Here is the essay in its entirety:
YOUR DEEPEST MIND
by
Alex Matisse
Some days the work is maddening; others, it is a delight, the clay springing from the wheel head effortlessly, as though it could not wait to be turned to its final form. Other days the clay stays obstinately close to the wheel, falling back down when it is worked too hard, tired and wet, retiring to a growing pile of slumped pots in the corner of the splash pan.
It was the spring of 2006 when my blue Vanagon wheezed up the last pitch of Early's Mountain, North Carolina. At the crest a sign read, "Welcome to the Big Sandy Mush Community." I rode the brakes the rest of the way down.
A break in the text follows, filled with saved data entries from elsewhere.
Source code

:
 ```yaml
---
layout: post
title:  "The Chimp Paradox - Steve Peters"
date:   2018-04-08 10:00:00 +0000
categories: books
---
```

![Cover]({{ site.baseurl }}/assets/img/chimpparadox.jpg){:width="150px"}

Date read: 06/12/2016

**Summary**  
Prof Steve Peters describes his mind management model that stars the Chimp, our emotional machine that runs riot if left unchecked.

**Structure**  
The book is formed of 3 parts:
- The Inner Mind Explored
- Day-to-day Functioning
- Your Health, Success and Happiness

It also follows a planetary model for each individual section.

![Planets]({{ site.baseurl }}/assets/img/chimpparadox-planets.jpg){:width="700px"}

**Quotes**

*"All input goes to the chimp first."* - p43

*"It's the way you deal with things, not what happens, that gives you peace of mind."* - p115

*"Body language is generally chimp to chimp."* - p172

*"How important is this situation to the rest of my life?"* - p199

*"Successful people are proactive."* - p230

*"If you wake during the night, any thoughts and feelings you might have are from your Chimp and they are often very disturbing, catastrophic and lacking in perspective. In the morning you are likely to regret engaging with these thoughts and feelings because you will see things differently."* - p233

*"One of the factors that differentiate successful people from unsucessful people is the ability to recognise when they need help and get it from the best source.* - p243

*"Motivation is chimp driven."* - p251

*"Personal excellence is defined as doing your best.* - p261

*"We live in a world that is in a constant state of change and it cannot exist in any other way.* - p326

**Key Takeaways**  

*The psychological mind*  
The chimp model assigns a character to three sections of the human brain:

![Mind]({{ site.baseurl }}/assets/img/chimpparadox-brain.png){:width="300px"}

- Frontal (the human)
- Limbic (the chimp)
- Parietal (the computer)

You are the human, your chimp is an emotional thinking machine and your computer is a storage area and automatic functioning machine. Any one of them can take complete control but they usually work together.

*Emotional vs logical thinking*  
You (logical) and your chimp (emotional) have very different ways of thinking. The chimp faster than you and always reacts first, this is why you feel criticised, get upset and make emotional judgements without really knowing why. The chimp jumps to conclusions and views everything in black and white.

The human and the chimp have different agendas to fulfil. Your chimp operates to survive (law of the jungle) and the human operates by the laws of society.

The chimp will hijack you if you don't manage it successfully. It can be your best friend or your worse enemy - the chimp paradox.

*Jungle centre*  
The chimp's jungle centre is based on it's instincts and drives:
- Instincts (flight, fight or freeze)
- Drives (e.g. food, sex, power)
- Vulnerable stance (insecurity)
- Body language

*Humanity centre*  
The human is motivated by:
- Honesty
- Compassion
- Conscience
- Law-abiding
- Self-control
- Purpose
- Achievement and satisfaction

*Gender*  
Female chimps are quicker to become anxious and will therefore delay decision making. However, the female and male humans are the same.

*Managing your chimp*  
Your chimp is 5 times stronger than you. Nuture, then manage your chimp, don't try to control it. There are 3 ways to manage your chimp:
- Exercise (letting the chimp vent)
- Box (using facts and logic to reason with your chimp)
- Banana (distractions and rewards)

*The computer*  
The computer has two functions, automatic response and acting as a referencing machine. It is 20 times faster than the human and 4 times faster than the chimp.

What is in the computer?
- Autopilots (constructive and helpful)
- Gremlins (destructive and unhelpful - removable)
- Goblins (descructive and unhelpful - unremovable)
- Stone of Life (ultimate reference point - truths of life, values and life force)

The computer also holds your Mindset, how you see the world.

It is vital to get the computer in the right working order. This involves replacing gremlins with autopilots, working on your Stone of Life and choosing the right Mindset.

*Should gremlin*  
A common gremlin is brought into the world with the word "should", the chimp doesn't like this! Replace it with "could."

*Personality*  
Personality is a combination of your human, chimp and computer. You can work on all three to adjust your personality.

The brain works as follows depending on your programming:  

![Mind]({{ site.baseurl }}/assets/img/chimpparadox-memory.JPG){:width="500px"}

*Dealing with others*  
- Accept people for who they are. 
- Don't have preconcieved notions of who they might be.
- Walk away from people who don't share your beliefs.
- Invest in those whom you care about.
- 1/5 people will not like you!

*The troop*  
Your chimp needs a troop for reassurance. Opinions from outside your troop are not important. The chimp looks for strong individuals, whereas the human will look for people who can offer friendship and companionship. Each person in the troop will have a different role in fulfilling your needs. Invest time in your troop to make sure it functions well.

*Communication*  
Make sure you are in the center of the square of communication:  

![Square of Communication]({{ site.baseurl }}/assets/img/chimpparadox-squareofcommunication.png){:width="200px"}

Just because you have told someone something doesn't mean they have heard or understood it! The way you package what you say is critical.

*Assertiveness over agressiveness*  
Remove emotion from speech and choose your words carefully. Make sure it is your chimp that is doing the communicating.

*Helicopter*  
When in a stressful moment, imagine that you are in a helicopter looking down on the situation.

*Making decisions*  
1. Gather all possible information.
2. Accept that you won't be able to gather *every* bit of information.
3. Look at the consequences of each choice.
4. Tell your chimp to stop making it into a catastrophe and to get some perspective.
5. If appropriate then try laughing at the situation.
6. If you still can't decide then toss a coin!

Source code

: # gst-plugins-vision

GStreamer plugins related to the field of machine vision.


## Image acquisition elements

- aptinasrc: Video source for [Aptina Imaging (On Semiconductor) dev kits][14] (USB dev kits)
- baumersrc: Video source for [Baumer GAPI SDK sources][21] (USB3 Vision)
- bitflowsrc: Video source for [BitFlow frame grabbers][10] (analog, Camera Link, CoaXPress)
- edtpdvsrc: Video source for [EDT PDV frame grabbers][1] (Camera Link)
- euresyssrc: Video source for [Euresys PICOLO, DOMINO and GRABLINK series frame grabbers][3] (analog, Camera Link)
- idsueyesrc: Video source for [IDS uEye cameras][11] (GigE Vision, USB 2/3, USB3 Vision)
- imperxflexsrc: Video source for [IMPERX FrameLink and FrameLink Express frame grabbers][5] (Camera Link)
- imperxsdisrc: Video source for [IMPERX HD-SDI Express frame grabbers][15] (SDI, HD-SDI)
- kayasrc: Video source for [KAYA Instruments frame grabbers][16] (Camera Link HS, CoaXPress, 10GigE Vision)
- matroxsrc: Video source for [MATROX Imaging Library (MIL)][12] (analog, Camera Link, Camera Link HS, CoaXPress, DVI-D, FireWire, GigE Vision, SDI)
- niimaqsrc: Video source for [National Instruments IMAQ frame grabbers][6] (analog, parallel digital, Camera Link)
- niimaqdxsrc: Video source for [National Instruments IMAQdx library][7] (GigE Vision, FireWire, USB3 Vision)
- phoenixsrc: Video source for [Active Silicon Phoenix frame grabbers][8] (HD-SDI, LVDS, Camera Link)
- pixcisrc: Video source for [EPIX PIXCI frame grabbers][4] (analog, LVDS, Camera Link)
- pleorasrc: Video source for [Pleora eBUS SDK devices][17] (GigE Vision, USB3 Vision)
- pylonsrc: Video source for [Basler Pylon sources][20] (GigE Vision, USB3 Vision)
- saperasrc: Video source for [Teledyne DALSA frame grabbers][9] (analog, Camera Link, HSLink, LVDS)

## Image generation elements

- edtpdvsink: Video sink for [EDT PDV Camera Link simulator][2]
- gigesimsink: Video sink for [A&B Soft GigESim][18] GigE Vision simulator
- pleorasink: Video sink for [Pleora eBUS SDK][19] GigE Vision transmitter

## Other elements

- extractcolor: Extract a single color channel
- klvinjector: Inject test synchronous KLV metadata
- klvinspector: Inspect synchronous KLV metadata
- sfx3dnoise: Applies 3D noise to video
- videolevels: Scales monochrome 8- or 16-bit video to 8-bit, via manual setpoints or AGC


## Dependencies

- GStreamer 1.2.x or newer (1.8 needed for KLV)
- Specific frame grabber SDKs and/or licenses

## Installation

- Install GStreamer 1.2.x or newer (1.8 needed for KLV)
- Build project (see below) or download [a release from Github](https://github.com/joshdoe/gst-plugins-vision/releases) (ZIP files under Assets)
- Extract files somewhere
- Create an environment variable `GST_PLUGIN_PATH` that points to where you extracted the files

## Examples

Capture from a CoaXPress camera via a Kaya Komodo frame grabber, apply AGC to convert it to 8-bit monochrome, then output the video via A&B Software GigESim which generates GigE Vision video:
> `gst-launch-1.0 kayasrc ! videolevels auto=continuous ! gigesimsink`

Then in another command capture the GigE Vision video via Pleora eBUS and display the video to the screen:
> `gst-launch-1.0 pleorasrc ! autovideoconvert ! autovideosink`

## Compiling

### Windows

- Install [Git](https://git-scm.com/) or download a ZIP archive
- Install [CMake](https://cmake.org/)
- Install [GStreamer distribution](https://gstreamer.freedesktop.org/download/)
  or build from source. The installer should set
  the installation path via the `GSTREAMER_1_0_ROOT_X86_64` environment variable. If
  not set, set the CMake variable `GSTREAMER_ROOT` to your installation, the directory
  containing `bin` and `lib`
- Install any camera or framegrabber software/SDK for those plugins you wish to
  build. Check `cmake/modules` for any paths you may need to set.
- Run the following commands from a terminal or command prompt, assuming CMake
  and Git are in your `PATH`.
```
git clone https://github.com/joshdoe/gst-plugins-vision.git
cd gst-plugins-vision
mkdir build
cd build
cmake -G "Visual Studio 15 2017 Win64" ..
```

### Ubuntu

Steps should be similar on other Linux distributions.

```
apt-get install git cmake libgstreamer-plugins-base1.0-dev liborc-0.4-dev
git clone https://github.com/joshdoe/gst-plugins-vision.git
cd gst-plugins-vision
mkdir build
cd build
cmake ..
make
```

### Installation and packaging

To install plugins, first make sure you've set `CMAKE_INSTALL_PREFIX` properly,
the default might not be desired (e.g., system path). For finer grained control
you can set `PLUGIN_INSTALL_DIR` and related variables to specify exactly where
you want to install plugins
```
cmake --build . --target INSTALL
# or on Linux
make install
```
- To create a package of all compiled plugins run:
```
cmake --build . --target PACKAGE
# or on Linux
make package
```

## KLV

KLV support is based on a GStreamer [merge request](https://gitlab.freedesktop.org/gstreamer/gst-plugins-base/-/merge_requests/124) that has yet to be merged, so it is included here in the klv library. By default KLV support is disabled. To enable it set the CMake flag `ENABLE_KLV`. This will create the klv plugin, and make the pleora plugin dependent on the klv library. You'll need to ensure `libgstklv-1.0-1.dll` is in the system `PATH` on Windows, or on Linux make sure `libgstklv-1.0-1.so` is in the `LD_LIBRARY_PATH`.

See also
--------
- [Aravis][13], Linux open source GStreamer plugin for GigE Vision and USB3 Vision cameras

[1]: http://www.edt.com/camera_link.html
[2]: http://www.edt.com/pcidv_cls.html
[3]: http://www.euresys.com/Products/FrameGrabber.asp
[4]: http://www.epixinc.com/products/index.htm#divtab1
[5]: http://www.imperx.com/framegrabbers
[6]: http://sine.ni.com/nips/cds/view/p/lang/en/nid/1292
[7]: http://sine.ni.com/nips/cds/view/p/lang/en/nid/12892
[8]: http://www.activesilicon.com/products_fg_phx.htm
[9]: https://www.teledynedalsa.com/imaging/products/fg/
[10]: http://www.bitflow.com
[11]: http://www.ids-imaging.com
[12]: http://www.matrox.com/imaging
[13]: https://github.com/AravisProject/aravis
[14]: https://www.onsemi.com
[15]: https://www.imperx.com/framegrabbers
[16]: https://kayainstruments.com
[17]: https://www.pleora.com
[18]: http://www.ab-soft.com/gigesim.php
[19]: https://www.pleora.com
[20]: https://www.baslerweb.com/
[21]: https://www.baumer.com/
As I passed the old Fords and Dodges with their diesel engines grinding up out of the bottom land, their drivers still waved at the passing cars; not so much a wave, perhaps, as one crooked pointer finger, raised from the top of the steering wheel, above a cracked dashboard. After winding through fields of silage and tobacco, I arrived at the Jones Pottery where for two years I was to work under the watchful eye of Matt Jones, learning his craft.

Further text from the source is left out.